4. Is it cultivating missional perspectives and postures? Or, does it see itself as part of post-Christendom or Christendom? Does it assume viability or does it need to prove itself?

5. Is it a “model” of what God is doing in this world? In other words, is your church being the church?

6. Is it hospitable?

7. Is it disciple-making?

8. Is it prophetic?

About Scot McKnight

Scot McKnight is a recognized authority on the New Testament, early Christianity, and the historical Jesus. McKnight, author of more than forty books, is the Professor of New Testament at Northern Seminary in Lombard, IL.

  • Adam

    My technical background is itching. Can we ask these questions in a double-blind format?

  • http://www.dennisredwards.com Dennis

    perhaps his #6 covers this (I’ll have to read the book), but I’d like to see some element of cross-cultural fellowship and witness be included. It’s hard for me to think of a community on a mission that doesn’t foster and encourage relationships among people of different ethnic groups and even socio-economic classes. Some churches that claim to be “missional” — at least from what i see in our American context — are pretty homogeneous. Even when there may appear to be a diverse group of people in the worship setting, the question remains whether people are sharing life together beyond Sunday, and if the apparent diversity of a Sunday “snapshot” really reflects people from different backgrounds and cultures.

  • http://www.thethousandmarch.com Nathan Willard

    First of all, my Church which is the universal communion of saints can’t be anything but “missional”.

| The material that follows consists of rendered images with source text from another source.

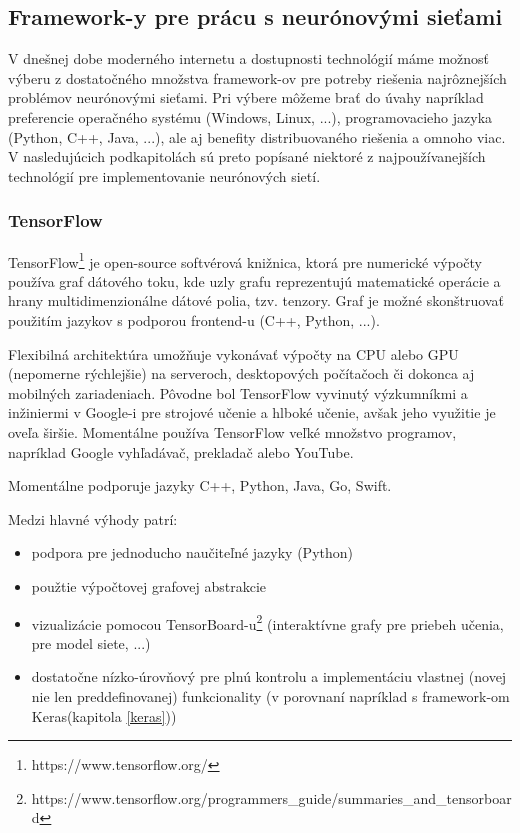 \subsection{Framework-y pre prácu s neurónovými sieťami}
V dnešnej dobe moderného internetu a dostupnosti technológií máme možnosť výberu z dostatočného množstva framework-ov pre potreby riešenia najrôznejších problémov neurónovými sieťami. Pri výbere môžeme brať do úvahy napríklad preferencie operačného systému (Windows, Linux, ...), programovacieho jazyka (Python, C++, Java, ...), ale aj benefity distribuovaného riešenia a omnoho viac. V nasledujúcich podkapitolách sú preto popísané niektoré z najpoužívanejších technológií pre implementovanie neurónových sietí. 

\subsubsection{TensorFlow}
TensorFlow\footnote{https://www.tensorflow.org/} je open-source softvérová knižnica, ktorá pre numerické výpočty používa graf dátového toku, kde uzly grafu reprezentujú matematické operácie a hrany multidimenzionálne dátové polia, tzv. tenzory. Graf je možné skonštruovať použitím jazykov s podporou frontend-u (C++, Python, ...). 

Flexibilná architektúra umožňuje vykonávať výpočty na CPU alebo GPU (nepomerne rýchlejšie) na serveroch, desktopových počítačoch či dokonca aj mobilných zariadeniach. Pôvodne bol TensorFlow vyvinutý výzkumníkmi a inžiniermi v Google-i pre strojové učenie a hlboké učenie, avšak jeho využitie je oveľa širšie. Momentálne používa TensorFlow veľké množstvo programov, napríklad Google vyhľadávač, prekladač alebo YouTube. 

Momentálne podporuje jazyky C++, Python, Java, Go, Swift.

Medzi hlavné výhody patrí:
\begin{itemize}
	\item podpora pre jednoducho naučiteľné jazyky (Python)
	\item použtie výpočtovej grafovej abstrakcie
	\item vizualizácie pomocou TensorBoard-u\footnote{https://www.tensorflow.org/programmers\_guide/summaries\_and\_tensorboard} (interaktívne grafy pre priebeh učenia, pre model siete, ...)
	\item dostatočne nízko-úrovňový pre plnú kontrolu a implementáciu vlastnej (novej nie len preddefinovanej) funkcionality (v porovnaní napríklad s framework-om Keras(kapitola \ref{keras}))
\end{itemize}

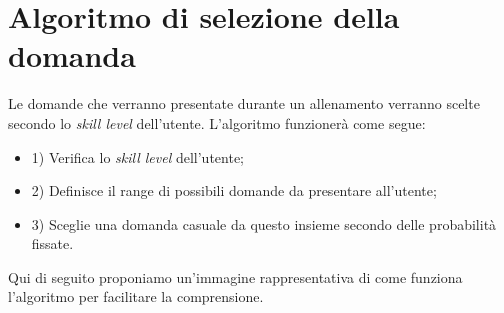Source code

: \section{Algoritmo di selezione della domanda}
Le domande che verranno presentate durante un allenamento verranno scelte secondo lo \textit{skill level} dell'utente. L'algoritmo funzionerà come segue:
\begin{itemize}
	\item 1) Verifica lo \textit{skill level} dell'utente;
	\item 2) Definisce il range di possibili domande da presentare all'utente;
	\item 3) Sceglie una domanda casuale da questo insieme secondo delle probabilità fissate.
\end{itemize}
Qui di seguito proponiamo un'immagine rappresentativa di come funziona l'algoritmo per facilitare la comprensione.


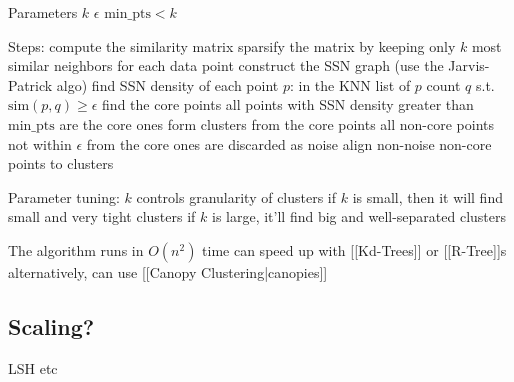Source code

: Parameters
 $k$
 $\epsilon$
 $\text{min\_pts} < k$


Steps:
 compute the similarity matrix
 sparsify the matrix by keeping only $k$ most similar neighbors for each data point
 construct the SSN graph (use the Jarvis-Patrick algo)
 find SSN density of each point $p$:
 in the KNN list of $p$ count $q$ s.t. $\text{sim}(p, q) \geqslant \epsilon$
 find the core points
 all points with SSN density greater than $\text{min\_pts}$ are the core ones
 form clusters from the core points
 all non-core points not within $\epsilon$ from the core ones are discarded as noise
 align non-noise non-core points to clusters


Parameter tuning:
 $k$ controls granularity of clusters
 if $k$ is small, then it will find small and very tight clusters
 if $k$ is large, it'll find big and well-separated clusters


 The algorithm runs in $O(n^2)$ time
 can speed up with [[Kd-Trees]] or [[R-Tree]]s
 alternatively, can use [[Canopy Clustering|canopies]]


\subsection{Scaling?}

LSH etc
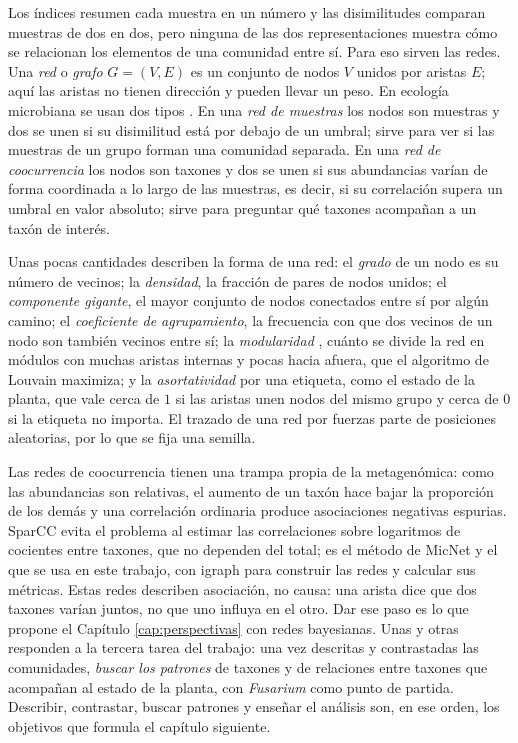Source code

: Los índices resumen cada muestra en un número y las disimilitudes comparan muestras de dos en dos,
pero ninguna de las dos representaciones muestra cómo se relacionan los elementos de una comunidad
entre sí. Para eso sirven las redes. Una \emph{red} o \emph{grafo} $G = (V, E)$ es un conjunto de
nodos $V$ unidos por aristas $E$; aquí las aristas no tienen dirección y pueden llevar un peso. En
ecología microbiana se usan dos tipos \citep{berry2014deciphering}. En una \emph{red de muestras}
los nodos son muestras y dos se unen si su disimilitud está por debajo de un umbral; sirve para ver
si las muestras de un grupo forman una comunidad separada. En una \emph{red de coocurrencia} los
nodos son taxones y dos se unen si sus abundancias varían de forma coordinada a lo largo de las
muestras, es decir, si su correlación supera un umbral en valor absoluto; sirve para preguntar qué
taxones acompañan a un taxón de interés.

Unas pocas cantidades describen la forma de una red: el \emph{grado} de un nodo es su número de
vecinos; la \emph{densidad}, la fracción de pares de nodos unidos; el \emph{componente gigante},
el mayor conjunto de nodos conectados entre sí por algún camino; el \emph{coeficiente de
agrupamiento}, la frecuencia con que dos vecinos de un nodo son también vecinos entre sí; la
\emph{modularidad} \citep{newman2003mixing}, cuánto se divide la red en módulos con muchas aristas
internas y pocas hacia afuera, que el algoritmo de Louvain \citep{blondel2008fast} maximiza; y la
\emph{asortatividad} por una etiqueta, como el estado de la planta, que vale cerca de $1$ si las
aristas unen nodos del mismo grupo y cerca de $0$ si la etiqueta no importa. El trazado de una red
por fuerzas \citep{fruchterman1991graph} parte de posiciones aleatorias, por lo que se fija una
semilla.

Las redes de coocurrencia tienen una trampa propia de la metagenómica: como las abundancias son
relativas, el aumento de un taxón hace bajar la proporción de los demás y una correlación ordinaria
produce asociaciones negativas espurias. SparCC \citep{friedman2012inferring} evita el problema al
estimar las correlaciones sobre logaritmos de cocientes entre taxones, que no dependen del total;
es el método de MicNet \citep{favila2022micnet} y el que se usa en este trabajo, con igraph
\citep{csardi2006igraph} para construir las redes y calcular sus métricas. Estas redes describen
asociación, no causa: una arista dice que dos taxones varían juntos, no que uno influya en el otro.
Dar ese paso es lo que propone el Capítulo \ref{cap:perspectivas} con redes bayesianas. Unas y otras
responden a la tercera tarea del trabajo: una vez descritas y contrastadas las comunidades,
\emph{buscar los patrones} de taxones y de relaciones entre taxones que acompañan al estado de la
planta, con \textit{Fusarium} como punto de partida. Describir, contrastar, buscar patrones y
enseñar el análisis son, en ese orden, los objetivos que formula el capítulo siguiente.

    However, problems arise when we start asking if the institutional “church” we participate in is “missional”. I believe it is by nature impossible for an institution to be missional, it is only possible for the people who make up that institution to be missional. Those people will be missional in a variety of ways that are difficult if not impossible to measure, it will be organic – not centrally planned by the institution. When we starting asking if our church is missional then we will most likely only measure the activity organized through the institution and pressure will be put on members to primarily take part in and financially support events and programs organized by that institution. Those who do not participate will be made to feel guilty for not being sufficiently missional. But this is really just the attractional model dressed slightly different. Now I don’t think there is anything wrong with an institution being attractional, they can’t be anything but attractional. But, we must remember there is a difference between the institutions and the role they have to play in the mission of the Church and the Church itself.

  • http://mattdabbs.wordpress.com/ Matt Dabbs

    The use of the word “missional” seems to be going down a similar path that “emerging/emergent” went down. People use the words to mean so many different things that the entire discussion gets all muddled up. I do think missional has a big advantage over the emerging conversation in that one can read the New Testament and readily identify the mission and message of Jesus and the early church and then see how well our priorities match up. You couldn’t really do that with emerging as that term was descriptive (just not on anything we could agree on) rather than prescriptive, like missional. There are a lot of good things going on and I am really excited to see people get more mission minded and put those thoughts and beliefs into action! Great questions.